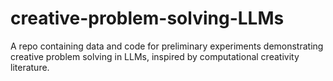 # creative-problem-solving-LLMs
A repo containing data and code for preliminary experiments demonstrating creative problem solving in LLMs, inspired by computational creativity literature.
# # #
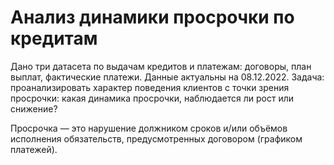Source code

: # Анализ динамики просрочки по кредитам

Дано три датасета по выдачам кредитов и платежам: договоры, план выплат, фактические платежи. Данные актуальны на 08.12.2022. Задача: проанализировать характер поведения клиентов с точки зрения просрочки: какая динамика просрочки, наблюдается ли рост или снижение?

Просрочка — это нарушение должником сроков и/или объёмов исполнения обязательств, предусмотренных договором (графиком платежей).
# # #
What is being asked:
Every line of the material that includes the word "просрочки" needs to be copied.

Your solution:
: # Анализ динамики просрочки по кредитам
Дано три датасета по выдачам кредитов и платежам: договоры, план выплат, фактические платежи. Данные актуальны на 08.12.2022. Задача: проанализировать характер поведения клиентов с точки зрения просрочки: какая динамика просрочки, наблюдается ли рост или снижение?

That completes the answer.